140 min | R | September 20, 2024 | Mubi
Coralie Fargeat makes a body horror film about aging in Hollywood that goes further than anyone expects. Demi Moore gives the performance of her career. The last thirty minutes are insane.
Elisabeth Sparkle is a former Oscar-winning actress now hosting an aerobics show. She is fifty. Her producer fires her because she is too old. She discovers a black-market drug called the Substance that creates a younger, more perfect version of herself from her own cells. The younger version calls herself Sue. The rules are simple. They share one life. Seven days each. Maintain the balance. Do not deviate. Elisabeth deviates. The consequences are catastrophic. Coralie Fargeat builds a satire about the beauty industry that operates as body horror and does not flinch from either mode.
Demi Moore plays Elisabeth with a vulnerability she has never shown on screen. The performance requires her to be naked and aging and humiliated and she commits to every moment. Moore understands this character because she has lived a version of this story. That authenticity is devastating. Margaret Qualley plays Sue with a youthful perfection that becomes monstrous. She is not a different person. She is Elisabeth’s self-hatred given a body. Dennis Quaid plays the producer Harvey with grotesque masculinity. His eating scenes alone are a horror film.
Fargeat directed Revenge and she brings the same maximalist approach to a bigger canvas. The film is visually stunning and deliberately nauseating. The color palette is hyper-saturated. The body horror uses practical effects that are spectacular and revolting. The Substance itself is rendered with clinical precision that makes every injection and every spinal tap feel real. The sound design amplifies every crack and squelch. Fargeat is not interested in subtlety. She is interested in making the audience feel what women feel when their bodies are treated as products with expiration dates.
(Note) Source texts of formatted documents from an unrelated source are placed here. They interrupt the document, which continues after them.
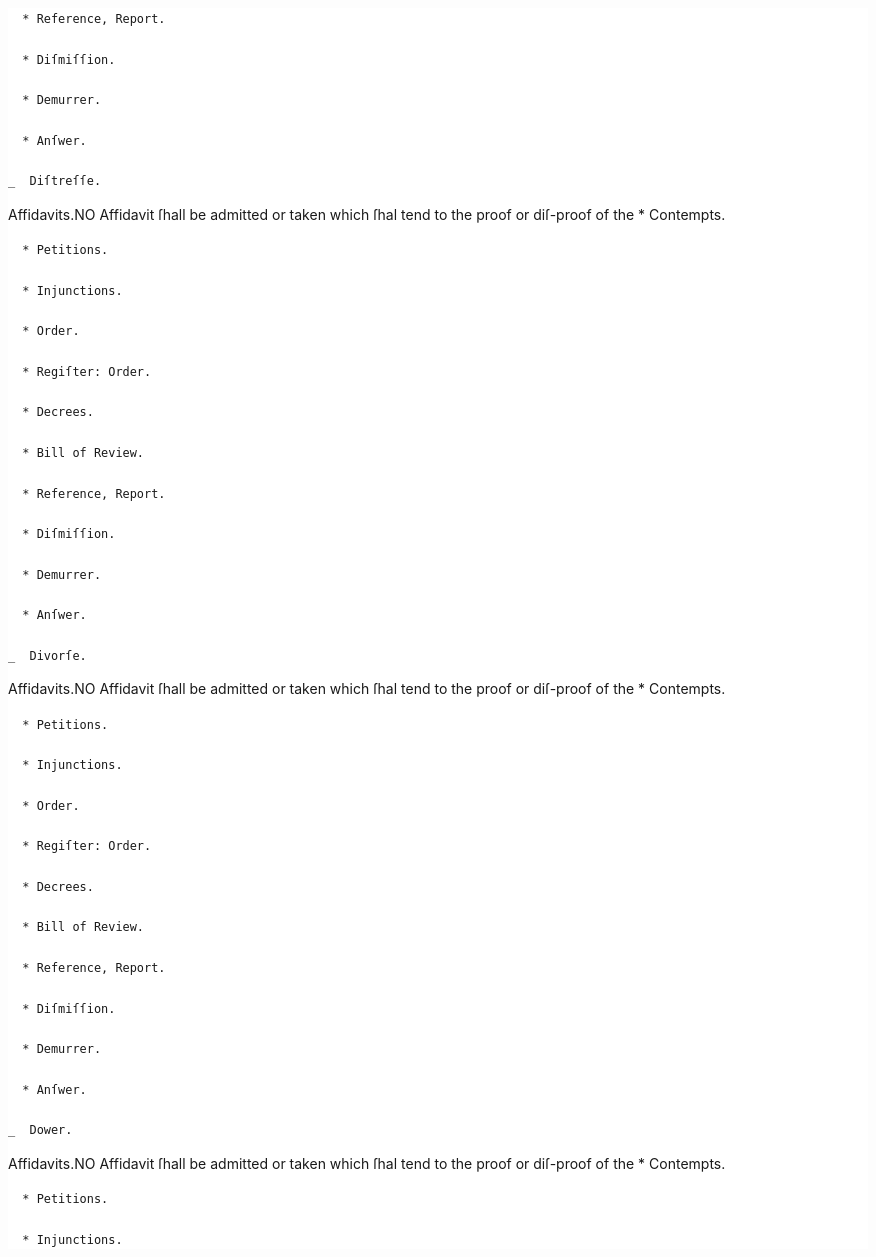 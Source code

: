       * Reference, Report.

      * Diſmiſſion.

      * Demurrer.

      * Anſwer.

    _  Diſtreſſe.
Affidavits.NO Affidavit ſhall be admitted or taken which ſhal tend to the proof or diſ-proof of the 
      * Contempts.

      * Petitions.

      * Injunctions.

      * Order.

      * Regiſter: Order.

      * Decrees.

      * Bill of Review.

      * Reference, Report.

      * Diſmiſſion.

      * Demurrer.

      * Anſwer.

    _  Divorſe.
Affidavits.NO Affidavit ſhall be admitted or taken which ſhal tend to the proof or diſ-proof of the 
      * Contempts.

      * Petitions.

      * Injunctions.

      * Order.

      * Regiſter: Order.

      * Decrees.

      * Bill of Review.

      * Reference, Report.

      * Diſmiſſion.

      * Demurrer.

      * Anſwer.

    _  Dower.
Affidavits.NO Affidavit ſhall be admitted or taken which ſhal tend to the proof or diſ-proof of the 
      * Contempts.

      * Petitions.

      * Injunctions.
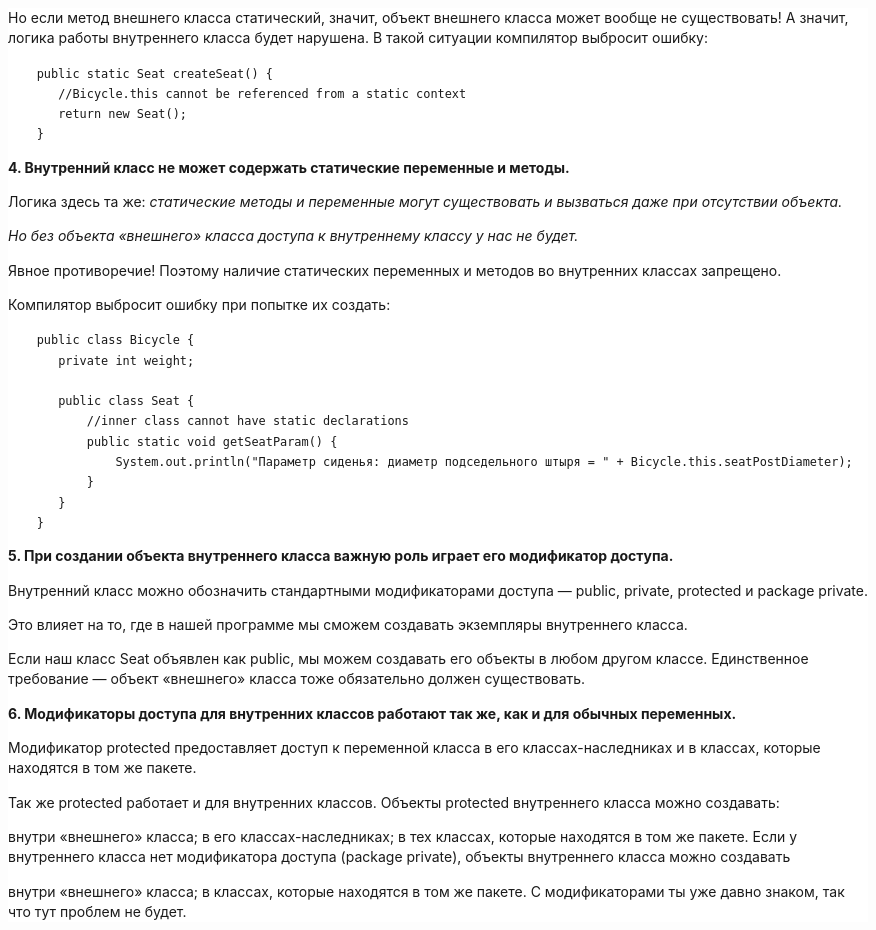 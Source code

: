 Но если метод внешнего класса статический, значит, объект внешнего класса может вообще не существовать! А значит, логика работы внутреннего класса будет нарушена. В такой ситуации компилятор выбросит ошибку:

        public static Seat createSeat() {
           //Bicycle.this cannot be referenced from a static context
           return new Seat();
        }

**4. Внутренний класс не может содержать статические переменные и методы.**

Логика здесь та же: _статические методы и переменные могут существовать и вызваться даже при отсутствии объекта._

_Но без объекта «внешнего» класса доступа к внутреннему классу у нас не будет._

Явное противоречие! Поэтому наличие статических переменных и методов во внутренних классах запрещено.

Компилятор выбросит ошибку при попытке их создать:

        public class Bicycle {
           private int weight;
           
           public class Seat {
               //inner class cannot have static declarations
               public static void getSeatParam() {
                   System.out.println("Параметр сиденья: диаметр подседельного штыря = " + Bicycle.this.seatPostDiameter);
               }
           }
        }

**5. При создании объекта внутреннего класса важную роль играет его модификатор доступа.**

Внутренний класс можно обозначить стандартными модификаторами доступа — public, private, protected и package private.

Это влияет на то, где в нашей программе мы сможем создавать экземпляры внутреннего класса.

Если наш класс Seat объявлен как public, мы можем создавать его объекты в любом другом классе. Единственное требование — объект «внешнего» класса тоже обязательно должен существовать.

**6. Модификаторы доступа для внутренних классов работают так же, как и для обычных переменных.**

Модификатор protected предоставляет доступ к переменной класса в его классах-наследниках и в классах, которые находятся в том же пакете.

Так же protected работает и для внутренних классов. Объекты protected внутреннего класса можно создавать:

внутри «внешнего» класса;
в его классах-наследниках;
в тех классах, которые находятся в том же пакете.
Если у внутреннего класса нет модификатора доступа (package private), объекты внутреннего класса можно создавать

внутри «внешнего» класса;
в классах, которые находятся в том же пакете.
С модификаторами ты уже давно знаком, так что тут проблем не будет.
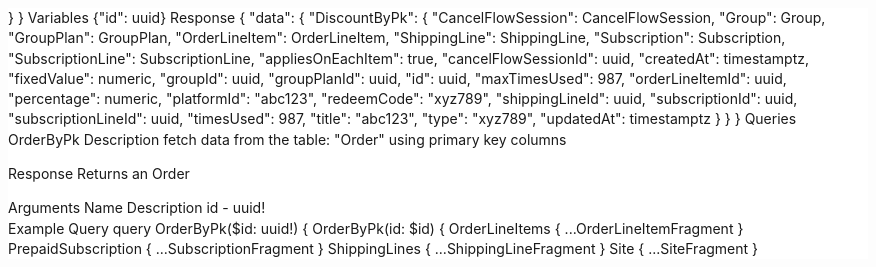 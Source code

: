   }
}
Variables
{"id": uuid}
Response
{
  "data": {
    "DiscountByPk": {
      "CancelFlowSession": CancelFlowSession,
      "Group": Group,
      "GroupPlan": GroupPlan,
      "OrderLineItem": OrderLineItem,
      "ShippingLine": ShippingLine,
      "Subscription": Subscription,
      "SubscriptionLine": SubscriptionLine,
      "appliesOnEachItem": true,
      "cancelFlowSessionId": uuid,
      "createdAt": timestamptz,
      "fixedValue": numeric,
      "groupId": uuid,
      "groupPlanId": uuid,
      "id": uuid,
      "maxTimesUsed": 987,
      "orderLineItemId": uuid,
      "percentage": numeric,
      "platformId": "abc123",
      "redeemCode": "xyz789",
      "shippingLineId": uuid,
      "subscriptionId": uuid,
      "subscriptionLineId": uuid,
      "timesUsed": 987,
      "title": "abc123",
      "type": "xyz789",
      "updatedAt": timestamptz
    }
  }
}
Queries
OrderByPk
Description
fetch data from the table: "Order" using primary key columns

Response
Returns an Order

Arguments
Name	Description
id - uuid!	
Example
Query
query OrderByPk($id: uuid!) {
  OrderByPk(id: $id) {
    OrderLineItems {
      ...OrderLineItemFragment
    }
    PrepaidSubscription {
      ...SubscriptionFragment
    }
    ShippingLines {
      ...ShippingLineFragment
    }
    Site {
      ...SiteFragment
    }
The film is too long. The middle section repeats its points. But the final thirty minutes are some of the most audacious, disgusting, and cathartic filmmaking released this year. Fargeat takes the body horror to a place that is genuinely shocking and the practical effects team deserves every award available. This is a film about what Hollywood does to women’s bodies. It says it with blood and latex and fury.